** Source information **
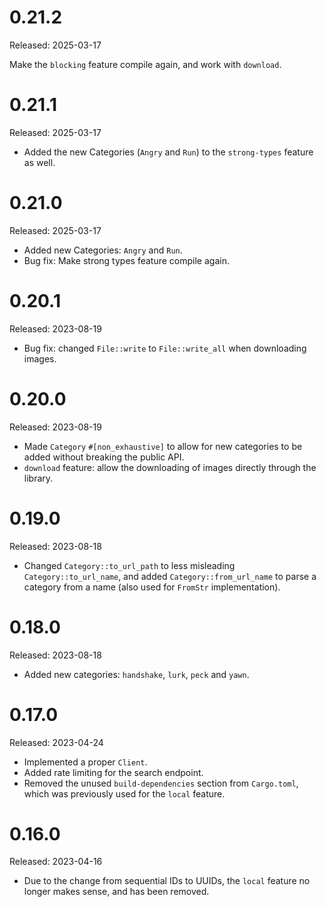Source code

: # 0.21.2

Released: 2025-03-17

Make the `blocking` feature compile again, and work with `download`.

# 0.21.1

Released: 2025-03-17

- Added the new Categories (`Angry` and `Run`) to the `strong-types` feature as well.


# 0.21.0

Released: 2025-03-17

- Added new Categories: `Angry` and `Run`.
- Bug fix: Make strong types feature compile again.

# 0.20.1

Released: 2023-08-19

- Bug fix: changed `File::write` to `File::write_all` when downloading images.

# 0.20.0

Released: 2023-08-19

- Made `Category` `#[non_exhaustive]` to allow for new categories to be added
  without breaking the public API.
- `download` feature: allow the downloading of images directly
  through the library.

# 0.19.0

Released: 2023-08-18

- Changed `Category::to_url_path` to less misleading `Category::to_url_name`,
  and added `Category::from_url_name` to parse a category from a name (also
  used for `FromStr` implementation).

# 0.18.0

Released: 2023-08-18

- Added new categories: `handshake`, `lurk`, `peck` and `yawn`.

# 0.17.0

Released: 2023-04-24

- Implemented a proper `Client`.
- Added rate limiting for the search endpoint.
- Removed the unused `build-dependencies` section from `Cargo.toml`,
  which was previously used for the `local` feature.

# 0.16.0

Released: 2023-04-16

- Due to the change from sequential IDs to UUIDs, the `local`
  feature no longer makes sense, and has been removed.
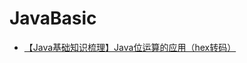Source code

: # JavaBasic
- [【Java基础知识梳理】Java位运算的应用（hex转码）](_posts/tech/java-basic/2019-03-06-【Java基础知识梳理】Java位运算的应用（hex转码）.md) 
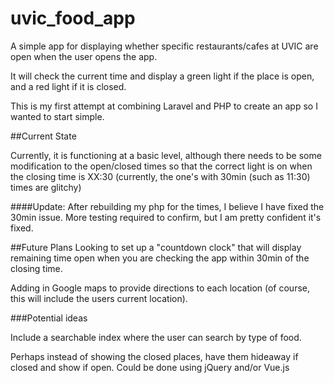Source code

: # uvic_food_app
A simple app for displaying whether specific restaurants/cafes at UVIC are open when the user opens the app.

It will check the current time and display a green light if the place is open, and a red light if it is closed.

This is my first attempt at combining Laravel and PHP to create an app so I wanted to start simple.

##Current State

Currently, it is functioning at a basic level, although there needs to be some modification to the open/closed times so that the correct light is on when the closing time is XX:30 (currently, the one's with 30min (such as 11:30) times are glitchy)

####Update:
After rebuilding my php for the times, I believe I have fixed the 30min issue. More testing required to confirm, but I am pretty confident it's fixed.

##Future Plans
Looking to set up a "countdown clock" that will display remaining time open when you are checking the app within 30min of the closing time.

Adding in Google maps to provide directions to each location (of course, this will include the users current location).

###Potential ideas

Include a searchable index where the user can search by type of food.

Perhaps instead of showing the closed places, have them hideaway if closed and show if open. Could be done using jQuery and/or Vue.js
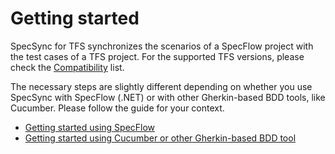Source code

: # Getting started

SpecSync for TFS synchronizes the scenarios of a SpecFlow project with the test cases of a TFS project. For the supported TFS versions, please check the [Compatibility](compatibility.md) list.

The necessary steps are slightly different depending on whether you use SpecSync with SpecFlow \(.NET\) or with other Gherkin-based BDD tools, like Cucumber. Please follow the guide for your context.

* [Getting started using SpecFlow](getting-started-specflow.md)
* [Getting started using Cucumber or other Gherkin-based BDD tool](getting-started-cucumber.md)




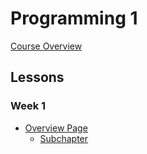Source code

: # Programming 1

[Course Overview](project-management-and-design.md)

## Lessons

### Week 1

- [Overview Page](lessons/overview.md)
  - [Subchapter](lessons/overview/subchapter.md)
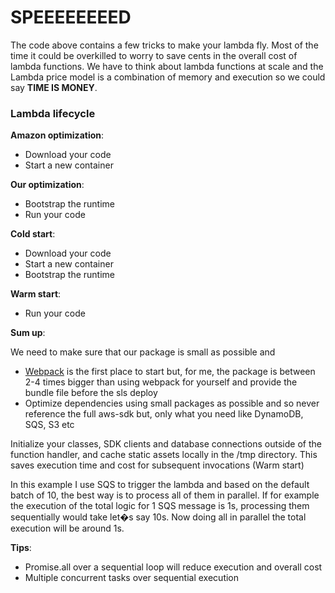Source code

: # SPEEEEEEEED #

The code above contains a few tricks to make your lambda fly. Most of the time it could be overkilled to worry to save cents in the overall cost of lambda functions.
We have to think about lambda functions at scale and the Lambda price model is a combination of memory and execution so we could say **TIME IS MONEY**.


### Lambda lifecycle ###

**Amazon optimization**:

* Download your code
* Start a new container

**Our optimization**: 

* Bootstrap the runtime
* Run your code

**Cold start**:

* Download your code
* Start a new container
* Bootstrap the runtime

**Warm start**:

* Run your code

**Sum up**:

We need to make sure that our package is small as possible and 

* [Webpack](https://github.com/serverless-heaven/serverless-webpack) is the first place to start but, for me, the package is between 2-4 times bigger than using webpack for yourself and provide the bundle file before the sls deploy
* Optimize dependencies using small packages as possible and so never reference the full aws-sdk but, only what you need like DynamoDB, SQS, S3 etc

Initialize your classes, SDK clients and database connections outside of the function handler, and cache static assets locally in the /tmp directory.
This saves execution time and cost for subsequent invocations (Warm start)

In this example I use SQS to trigger the lambda and based on the default batch of 10, the best way is to process all of them in parallel. 
If for example the execution of the total logic for 1 SQS message is 1s, processing them sequentially would take let�s say 10s.
Now doing all in parallel the total execution will be around 1s.

**Tips**:

* Promise.all over a sequential loop will reduce execution and overall cost
* Multiple concurrent tasks over sequential execution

** Action item **
How many lines in the listing above include the word "Warm"? Respond with the number and nothing else.

** Exercise answer **
2